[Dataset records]

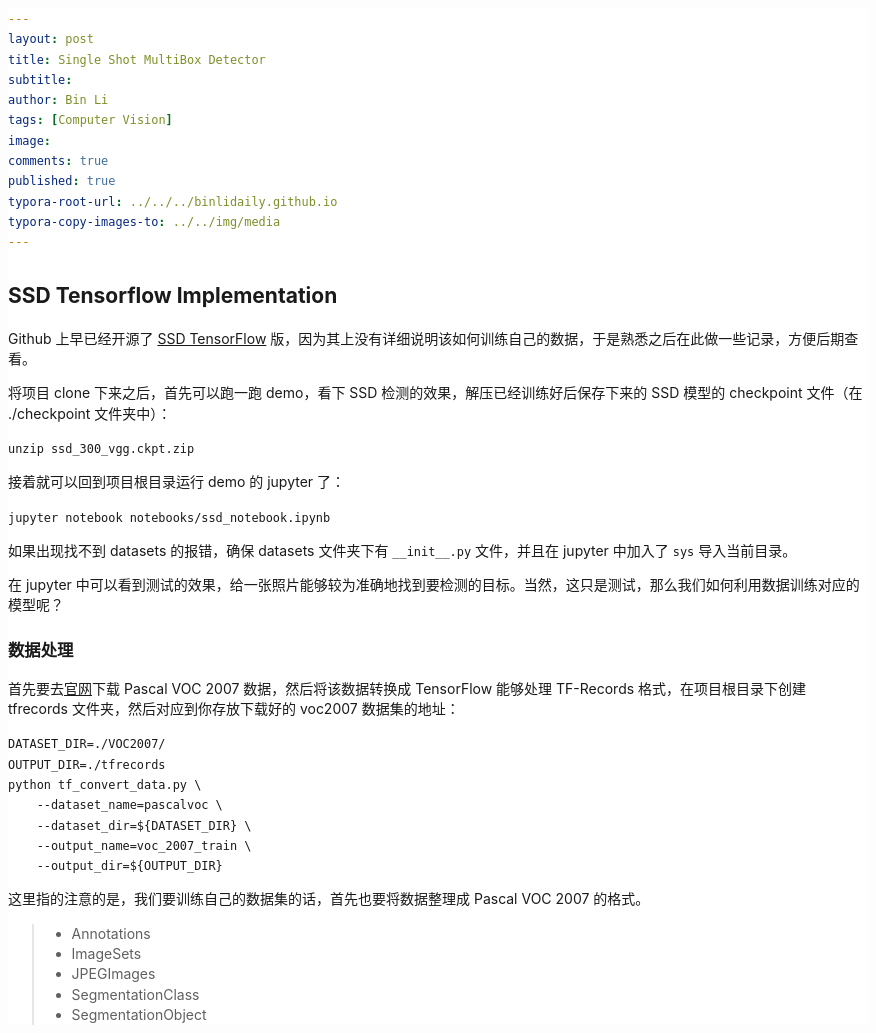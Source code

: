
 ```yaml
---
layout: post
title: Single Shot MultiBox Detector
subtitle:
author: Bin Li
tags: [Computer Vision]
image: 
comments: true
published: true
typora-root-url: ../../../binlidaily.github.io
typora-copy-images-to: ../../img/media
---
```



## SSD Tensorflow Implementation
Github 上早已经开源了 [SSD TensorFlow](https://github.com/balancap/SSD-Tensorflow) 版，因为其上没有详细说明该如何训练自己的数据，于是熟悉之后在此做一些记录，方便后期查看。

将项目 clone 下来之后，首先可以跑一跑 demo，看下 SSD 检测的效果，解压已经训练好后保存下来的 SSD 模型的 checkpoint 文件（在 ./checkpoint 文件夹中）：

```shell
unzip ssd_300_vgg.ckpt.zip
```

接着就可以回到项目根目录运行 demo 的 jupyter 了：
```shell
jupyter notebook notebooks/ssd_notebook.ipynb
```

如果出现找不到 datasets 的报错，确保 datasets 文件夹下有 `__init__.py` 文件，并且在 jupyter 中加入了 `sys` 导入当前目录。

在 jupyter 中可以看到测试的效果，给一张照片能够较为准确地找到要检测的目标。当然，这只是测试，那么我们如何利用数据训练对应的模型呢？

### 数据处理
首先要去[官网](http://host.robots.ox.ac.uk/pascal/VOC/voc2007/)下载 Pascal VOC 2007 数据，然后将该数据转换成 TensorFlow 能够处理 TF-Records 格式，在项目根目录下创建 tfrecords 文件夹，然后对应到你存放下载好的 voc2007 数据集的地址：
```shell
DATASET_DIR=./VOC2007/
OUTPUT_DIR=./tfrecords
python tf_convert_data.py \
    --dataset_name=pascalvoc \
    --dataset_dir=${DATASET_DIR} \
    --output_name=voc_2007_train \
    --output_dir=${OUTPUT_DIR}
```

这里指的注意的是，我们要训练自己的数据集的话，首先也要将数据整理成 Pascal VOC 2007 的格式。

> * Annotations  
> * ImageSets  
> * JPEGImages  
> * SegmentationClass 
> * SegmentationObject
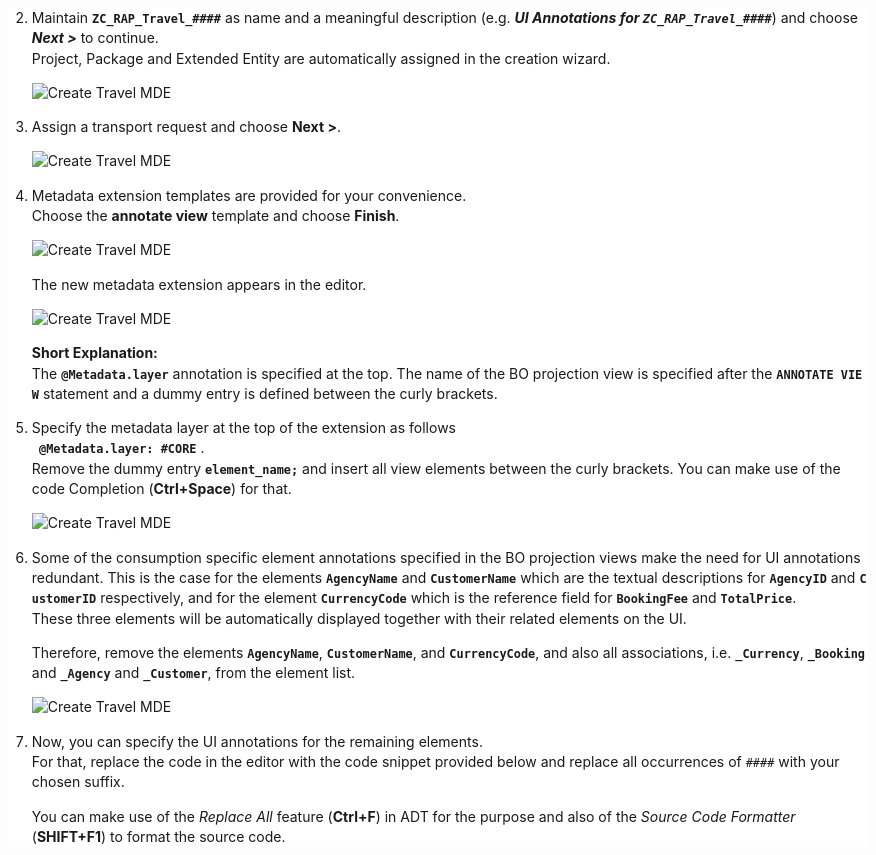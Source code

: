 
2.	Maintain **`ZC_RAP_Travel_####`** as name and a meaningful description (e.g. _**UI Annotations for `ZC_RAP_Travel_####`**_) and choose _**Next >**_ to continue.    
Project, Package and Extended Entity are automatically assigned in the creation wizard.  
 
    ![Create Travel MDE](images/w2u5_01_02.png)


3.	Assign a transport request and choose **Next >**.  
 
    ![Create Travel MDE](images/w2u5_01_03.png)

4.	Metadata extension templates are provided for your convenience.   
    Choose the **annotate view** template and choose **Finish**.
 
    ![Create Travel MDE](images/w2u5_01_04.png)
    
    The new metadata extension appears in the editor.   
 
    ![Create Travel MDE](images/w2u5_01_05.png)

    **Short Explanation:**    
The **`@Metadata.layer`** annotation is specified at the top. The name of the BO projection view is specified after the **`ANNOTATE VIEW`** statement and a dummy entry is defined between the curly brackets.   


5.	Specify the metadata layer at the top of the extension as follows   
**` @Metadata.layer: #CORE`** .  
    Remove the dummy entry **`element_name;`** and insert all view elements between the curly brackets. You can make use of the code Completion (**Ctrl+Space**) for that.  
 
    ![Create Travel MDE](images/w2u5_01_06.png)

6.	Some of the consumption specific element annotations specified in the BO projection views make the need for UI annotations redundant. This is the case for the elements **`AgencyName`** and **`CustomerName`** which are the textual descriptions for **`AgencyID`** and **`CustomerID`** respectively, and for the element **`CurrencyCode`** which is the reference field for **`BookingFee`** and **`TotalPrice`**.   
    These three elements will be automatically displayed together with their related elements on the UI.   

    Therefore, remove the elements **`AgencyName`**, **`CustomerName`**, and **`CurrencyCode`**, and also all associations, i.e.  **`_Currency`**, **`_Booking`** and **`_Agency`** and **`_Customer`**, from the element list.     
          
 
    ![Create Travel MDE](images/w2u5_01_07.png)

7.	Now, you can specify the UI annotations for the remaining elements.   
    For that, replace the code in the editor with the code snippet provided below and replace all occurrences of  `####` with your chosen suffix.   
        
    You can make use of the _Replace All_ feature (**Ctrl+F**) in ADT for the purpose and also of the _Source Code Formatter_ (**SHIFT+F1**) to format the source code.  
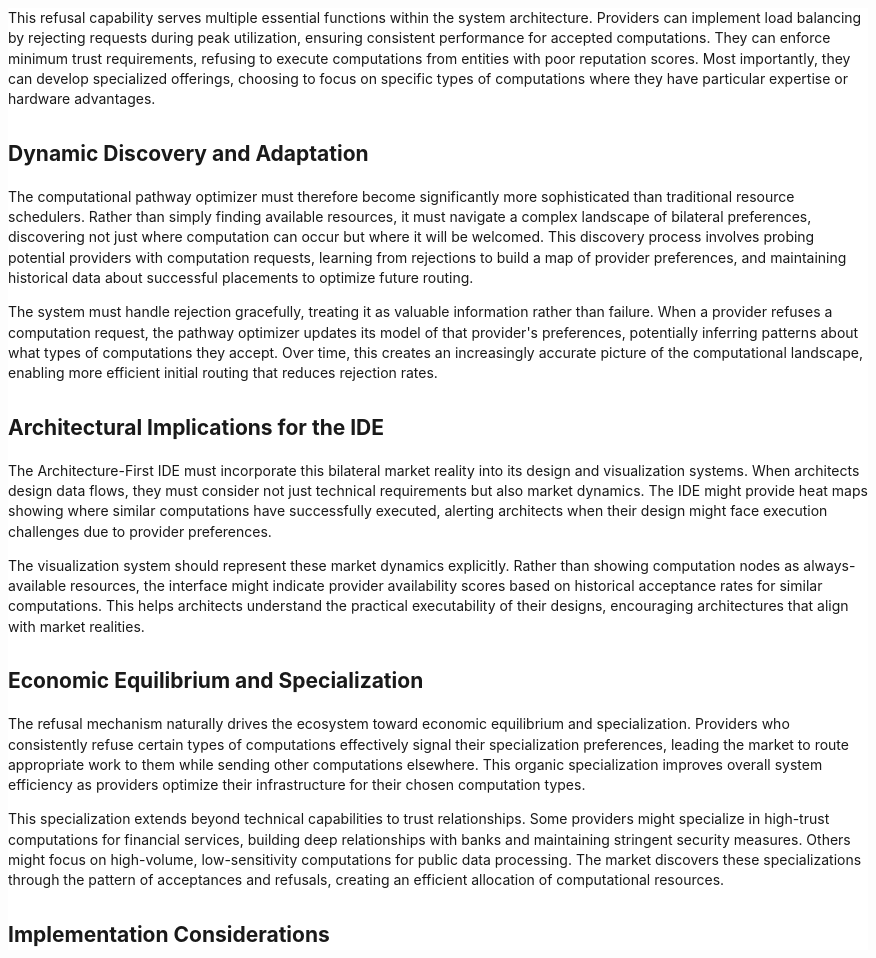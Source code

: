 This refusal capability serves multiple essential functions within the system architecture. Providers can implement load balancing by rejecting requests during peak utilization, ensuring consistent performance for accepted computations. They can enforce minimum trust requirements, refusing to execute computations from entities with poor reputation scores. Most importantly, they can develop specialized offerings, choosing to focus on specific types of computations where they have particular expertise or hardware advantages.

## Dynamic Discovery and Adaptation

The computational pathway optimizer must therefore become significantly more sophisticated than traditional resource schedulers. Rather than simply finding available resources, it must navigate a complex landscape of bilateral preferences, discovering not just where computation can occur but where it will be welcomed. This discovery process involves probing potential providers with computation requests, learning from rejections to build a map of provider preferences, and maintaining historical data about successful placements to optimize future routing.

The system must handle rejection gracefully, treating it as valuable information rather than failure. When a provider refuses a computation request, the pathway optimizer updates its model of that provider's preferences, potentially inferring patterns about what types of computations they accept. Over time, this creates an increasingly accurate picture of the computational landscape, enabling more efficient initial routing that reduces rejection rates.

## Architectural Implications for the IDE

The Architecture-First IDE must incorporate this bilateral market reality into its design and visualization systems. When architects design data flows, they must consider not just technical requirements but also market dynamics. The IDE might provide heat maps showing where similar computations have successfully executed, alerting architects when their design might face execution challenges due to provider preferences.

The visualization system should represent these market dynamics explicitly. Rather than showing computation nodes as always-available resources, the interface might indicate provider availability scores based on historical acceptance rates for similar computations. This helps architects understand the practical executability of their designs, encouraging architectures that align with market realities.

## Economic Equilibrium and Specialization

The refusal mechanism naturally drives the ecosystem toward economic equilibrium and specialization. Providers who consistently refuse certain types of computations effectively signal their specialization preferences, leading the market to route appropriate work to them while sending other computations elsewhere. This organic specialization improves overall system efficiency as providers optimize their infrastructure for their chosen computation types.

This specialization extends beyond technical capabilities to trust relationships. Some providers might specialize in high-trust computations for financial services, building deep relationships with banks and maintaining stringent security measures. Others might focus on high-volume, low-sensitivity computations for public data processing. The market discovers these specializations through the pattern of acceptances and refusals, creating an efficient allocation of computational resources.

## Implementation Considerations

* **Assignment**
Return only the lines of the records in which the string "entry" appears.

* **Output of the task**
The **`@Metadata.layer`** annotation is specified at the top. The name of the BO projection view is specified after the **`ANNOTATE VIEW`** statement and a dummy entry is defined between the curly brackets.   
    Remove the dummy entry **`element_name;`** and insert all view elements between the curly brackets. You can make use of the code Completion (**Ctrl+Space**) for that.  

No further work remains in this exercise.